Recorded data:
☆ ☆ ☆ ☆ ☆ ☆ ☆

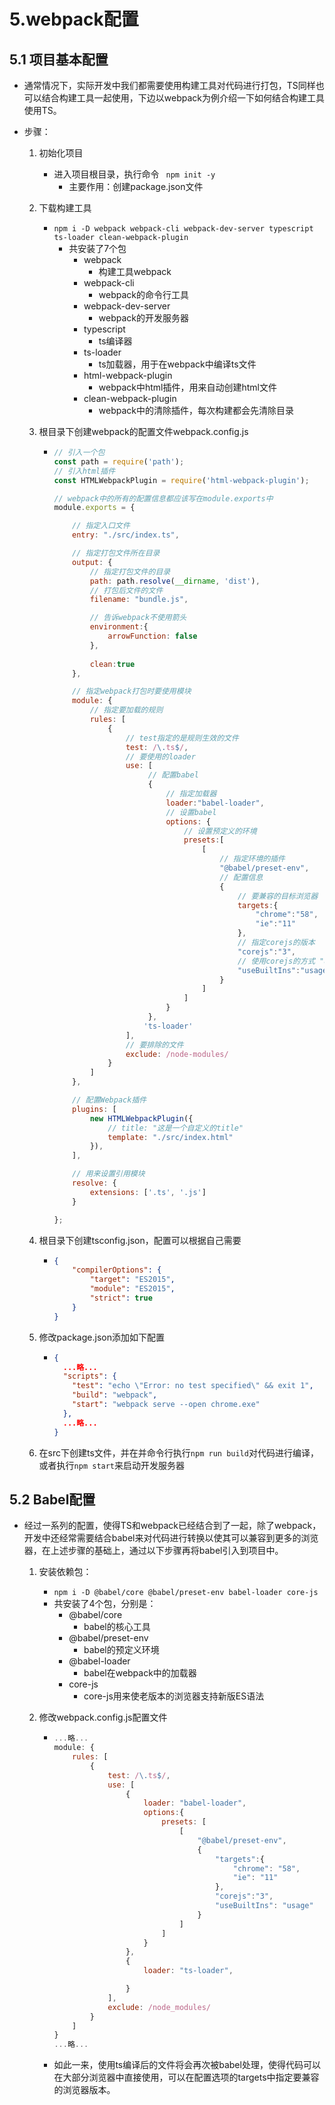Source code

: # 5.webpack配置

## 5.1 项目基本配置

- 通常情况下，实际开发中我们都需要使用构建工具对代码进行打包，TS同样也可以结合构建工具一起使用，下边以webpack为例介绍一下如何结合构建工具使用TS。

- 步骤：

  1. 初始化项目

     - 进入项目根目录，执行命令 ``` npm init -y```
       - 主要作用：创建package.json文件

  2. 下载构建工具

     - ```npm i -D webpack webpack-cli webpack-dev-server typescript ts-loader clean-webpack-plugin```
       - 共安装了7个包
         - webpack
           - 构建工具webpack
         - webpack-cli
           - webpack的命令行工具
         - webpack-dev-server
           - webpack的开发服务器
         - typescript
           - ts编译器
         - ts-loader
           - ts加载器，用于在webpack中编译ts文件
         - html-webpack-plugin
           - webpack中html插件，用来自动创建html文件
         - clean-webpack-plugin
           - webpack中的清除插件，每次构建都会先清除目录

  3. 根目录下创建webpack的配置文件webpack.config.js

     - ```javascript
       // 引入一个包
       const path = require('path');
       // 引入html插件
       const HTMLWebpackPlugin = require('html-webpack-plugin');
       
       // webpack中的所有的配置信息都应该写在module.exports中
       module.exports = {
       
           // 指定入口文件
           entry: "./src/index.ts",
       
           // 指定打包文件所在目录
           output: {
               // 指定打包文件的目录
               path: path.resolve(__dirname, 'dist'),
               // 打包后文件的文件
               filename: "bundle.js",
       
               // 告诉webpack不使用箭头
               environment:{
                   arrowFunction: false
               },
               
               clean:true
           },
       
           // 指定webpack打包时要使用模块
           module: {
               // 指定要加载的规则
               rules: [
                   {
                       // test指定的是规则生效的文件
                       test: /\.ts$/,
                       // 要使用的loader
                       use: [
                            // 配置babel
                            {
                                // 指定加载器
                                loader:"babel-loader",
                                // 设置babel
                                options: {
                                    // 设置预定义的环境
                                    presets:[
                                        [
                                            // 指定环境的插件
                                            "@babel/preset-env",
                                            // 配置信息
                                            {
                                                // 要兼容的目标浏览器
                                                targets:{
                                                    "chrome":"58",
                                                    "ie":"11"
                                                },
                                                // 指定corejs的版本
                                                "corejs":"3",
                                                // 使用corejs的方式 "usage" 表示按需加载
                                                "useBuiltIns":"usage"
                                            }
                                        ]
                                    ]
                                }
                            },
                           'ts-loader'
                       ],
                       // 要排除的文件
                       exclude: /node-modules/
                   }
               ]
           },
       
           // 配置Webpack插件
           plugins: [
               new HTMLWebpackPlugin({
                   // title: "这是一个自定义的title"
                   template: "./src/index.html"
               }),
           ],
       
           // 用来设置引用模块
           resolve: {
               extensions: ['.ts', '.js']
           }
       
       };
       ```
  
  4. 根目录下创建tsconfig.json，配置可以根据自己需要
  
     - ```json
       {
           "compilerOptions": {
               "target": "ES2015",
               "module": "ES2015",
               "strict": true
           }
       }
       ```
  
  5. 修改package.json添加如下配置
  
     - ```json
       {
         ...略...
         "scripts": {
           "test": "echo \"Error: no test specified\" && exit 1",
           "build": "webpack",
           "start": "webpack serve --open chrome.exe"
         },
         ...略...
       }
       ```
  
  6. 在src下创建ts文件，并在并命令行执行```npm run build```对代码进行编译，或者执行```npm start```来启动开发服务器


## 5.2 Babel配置

- 经过一系列的配置，使得TS和webpack已经结合到了一起，除了webpack，开发中还经常需要结合babel来对代码进行转换以使其可以兼容到更多的浏览器，在上述步骤的基础上，通过以下步骤再将babel引入到项目中。

  1. 安装依赖包：

     - ```npm i -D @babel/core @babel/preset-env babel-loader core-js```
     - 共安装了4个包，分别是：
       - @babel/core
         - babel的核心工具
       - @babel/preset-env
         - babel的预定义环境
       - @babel-loader
         - babel在webpack中的加载器
       - core-js
         - core-js用来使老版本的浏览器支持新版ES语法

  2. 修改webpack.config.js配置文件

     - ```javascript
       ...略...
       module: {
           rules: [
               {
                   test: /\.ts$/,
                   use: [
                       {
                           loader: "babel-loader",
                           options:{
                               presets: [
                                   [
                                       "@babel/preset-env",
                                       {
                                           "targets":{
                                               "chrome": "58",
                                               "ie": "11"
                                           },
                                           "corejs":"3",
                                           "useBuiltIns": "usage"
                                       }
                                   ]
                               ]
                           }
                       },
                       {
                           loader: "ts-loader",
       
                       }
                   ],
                   exclude: /node_modules/
               }
           ]
       }
       ...略...
       ```

     - 如此一来，使用ts编译后的文件将会再次被babel处理，使得代码可以在大部分浏览器中直接使用，可以在配置选项的targets中指定要兼容的浏览器版本。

☆ ☆ ☆ ☆ ☆ ☆ ☆

■ **PROMPT**
For this answer, return word for word the lines from the first line of the records through the line containing "- clean-webpack-plugin". Omit the pictures.

■ **EXPECTED ANSWER**
Source code

: # 5.webpack配置

## 5.1 项目基本配置

- 通常情况下，实际开发中我们都需要使用构建工具对代码进行打包，TS同样也可以结合构建工具一起使用，下边以webpack为例介绍一下如何结合构建工具使用TS。

- 步骤：

  1. 初始化项目

     - 进入项目根目录，执行命令 ``` npm init -y```
       - 主要作用：创建package.json文件

  2. 下载构建工具

     - ```npm i -D webpack webpack-cli webpack-dev-server typescript ts-loader clean-webpack-plugin```
       - 共安装了7个包
         - webpack
           - 构建工具webpack
         - webpack-cli
           - webpack的命令行工具
         - webpack-dev-server
           - webpack的开发服务器
         - typescript
           - ts编译器
         - ts-loader
           - ts加载器，用于在webpack中编译ts文件
         - html-webpack-plugin
           - webpack中html插件，用来自动创建html文件
         - clean-webpack-plugin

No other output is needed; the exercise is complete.